> **Problem**: From the records below, pull each line that has "kéretlen".
-*-*-
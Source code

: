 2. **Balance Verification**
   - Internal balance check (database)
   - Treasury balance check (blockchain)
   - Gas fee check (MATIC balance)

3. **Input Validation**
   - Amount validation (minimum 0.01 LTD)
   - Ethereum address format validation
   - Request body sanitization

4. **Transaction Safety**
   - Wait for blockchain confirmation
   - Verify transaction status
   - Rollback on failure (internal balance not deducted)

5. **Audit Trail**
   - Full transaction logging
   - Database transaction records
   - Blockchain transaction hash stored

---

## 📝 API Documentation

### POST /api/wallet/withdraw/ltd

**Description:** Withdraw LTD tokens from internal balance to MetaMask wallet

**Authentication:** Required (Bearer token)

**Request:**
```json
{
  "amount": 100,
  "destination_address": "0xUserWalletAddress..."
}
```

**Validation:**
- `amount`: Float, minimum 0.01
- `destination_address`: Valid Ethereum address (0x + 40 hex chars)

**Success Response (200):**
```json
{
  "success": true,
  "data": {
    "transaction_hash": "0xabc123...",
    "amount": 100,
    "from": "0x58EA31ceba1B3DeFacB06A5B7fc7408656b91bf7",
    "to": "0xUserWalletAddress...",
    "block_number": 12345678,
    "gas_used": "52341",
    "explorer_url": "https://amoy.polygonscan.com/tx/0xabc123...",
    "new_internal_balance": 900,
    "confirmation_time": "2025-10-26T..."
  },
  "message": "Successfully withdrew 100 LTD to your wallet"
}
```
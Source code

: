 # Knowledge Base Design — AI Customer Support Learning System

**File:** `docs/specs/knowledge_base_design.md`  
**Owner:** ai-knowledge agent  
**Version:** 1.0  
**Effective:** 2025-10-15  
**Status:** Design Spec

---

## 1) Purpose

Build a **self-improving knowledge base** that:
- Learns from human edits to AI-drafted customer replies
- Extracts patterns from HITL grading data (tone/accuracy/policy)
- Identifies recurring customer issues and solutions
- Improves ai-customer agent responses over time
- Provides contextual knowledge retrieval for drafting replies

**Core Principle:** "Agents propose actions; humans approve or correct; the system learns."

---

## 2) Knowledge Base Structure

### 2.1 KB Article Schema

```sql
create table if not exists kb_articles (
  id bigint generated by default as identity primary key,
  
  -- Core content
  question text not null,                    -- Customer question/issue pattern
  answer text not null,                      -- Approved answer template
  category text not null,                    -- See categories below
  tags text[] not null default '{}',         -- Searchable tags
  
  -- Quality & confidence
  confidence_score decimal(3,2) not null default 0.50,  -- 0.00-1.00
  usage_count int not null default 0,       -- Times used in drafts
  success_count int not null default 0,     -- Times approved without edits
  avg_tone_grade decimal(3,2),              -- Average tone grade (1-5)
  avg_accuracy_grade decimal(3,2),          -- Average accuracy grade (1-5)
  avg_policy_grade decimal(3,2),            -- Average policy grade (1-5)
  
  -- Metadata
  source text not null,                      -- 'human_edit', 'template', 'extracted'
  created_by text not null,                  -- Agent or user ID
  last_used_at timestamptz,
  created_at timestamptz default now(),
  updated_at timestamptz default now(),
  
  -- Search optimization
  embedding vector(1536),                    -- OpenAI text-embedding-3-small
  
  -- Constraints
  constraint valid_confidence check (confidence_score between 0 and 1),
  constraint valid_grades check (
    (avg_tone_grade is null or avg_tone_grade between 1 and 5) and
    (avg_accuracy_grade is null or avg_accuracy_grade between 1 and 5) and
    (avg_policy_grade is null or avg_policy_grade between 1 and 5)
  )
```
-*-*-
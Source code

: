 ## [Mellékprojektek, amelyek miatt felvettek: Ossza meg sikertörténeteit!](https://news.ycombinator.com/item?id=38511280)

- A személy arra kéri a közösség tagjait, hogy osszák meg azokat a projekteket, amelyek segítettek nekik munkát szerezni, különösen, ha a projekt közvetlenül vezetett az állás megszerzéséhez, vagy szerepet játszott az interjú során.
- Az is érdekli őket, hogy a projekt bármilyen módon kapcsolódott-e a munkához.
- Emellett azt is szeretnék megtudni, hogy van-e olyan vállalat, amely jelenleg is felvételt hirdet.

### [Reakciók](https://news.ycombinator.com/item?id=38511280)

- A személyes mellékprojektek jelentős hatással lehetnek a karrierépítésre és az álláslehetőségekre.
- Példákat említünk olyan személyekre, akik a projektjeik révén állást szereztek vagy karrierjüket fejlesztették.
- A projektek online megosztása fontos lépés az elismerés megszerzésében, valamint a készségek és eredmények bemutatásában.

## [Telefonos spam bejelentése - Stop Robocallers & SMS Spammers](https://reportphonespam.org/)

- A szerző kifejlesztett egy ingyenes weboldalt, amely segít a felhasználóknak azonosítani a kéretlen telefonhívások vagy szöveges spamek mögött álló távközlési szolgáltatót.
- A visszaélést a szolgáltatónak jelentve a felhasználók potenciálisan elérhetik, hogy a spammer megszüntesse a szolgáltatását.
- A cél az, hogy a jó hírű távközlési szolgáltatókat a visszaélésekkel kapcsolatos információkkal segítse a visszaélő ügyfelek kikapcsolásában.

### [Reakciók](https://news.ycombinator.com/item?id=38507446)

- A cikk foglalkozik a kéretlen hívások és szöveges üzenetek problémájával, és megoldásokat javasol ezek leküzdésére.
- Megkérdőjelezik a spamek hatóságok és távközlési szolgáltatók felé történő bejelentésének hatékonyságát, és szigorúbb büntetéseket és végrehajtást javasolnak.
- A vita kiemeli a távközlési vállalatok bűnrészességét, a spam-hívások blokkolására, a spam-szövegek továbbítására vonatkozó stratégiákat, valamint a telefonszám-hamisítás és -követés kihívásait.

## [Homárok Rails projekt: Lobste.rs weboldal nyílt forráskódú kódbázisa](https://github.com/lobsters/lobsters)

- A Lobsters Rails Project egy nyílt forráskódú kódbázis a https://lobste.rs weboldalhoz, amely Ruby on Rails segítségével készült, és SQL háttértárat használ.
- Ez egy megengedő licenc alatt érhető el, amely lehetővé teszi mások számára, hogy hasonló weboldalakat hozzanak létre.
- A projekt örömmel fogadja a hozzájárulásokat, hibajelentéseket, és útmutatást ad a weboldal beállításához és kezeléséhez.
-*-*-
> **Exercise solution**:
- A szerző kifejlesztett egy ingyenes weboldalt, amely segít a felhasználóknak azonosítani a kéretlen telefonhívások vagy szöveges spamek mögött álló távközlési szolgáltatót.
- A cikk foglalkozik a kéretlen hívások és szöveges üzenetek problémájával, és megoldásokat javasol ezek leküzdésére.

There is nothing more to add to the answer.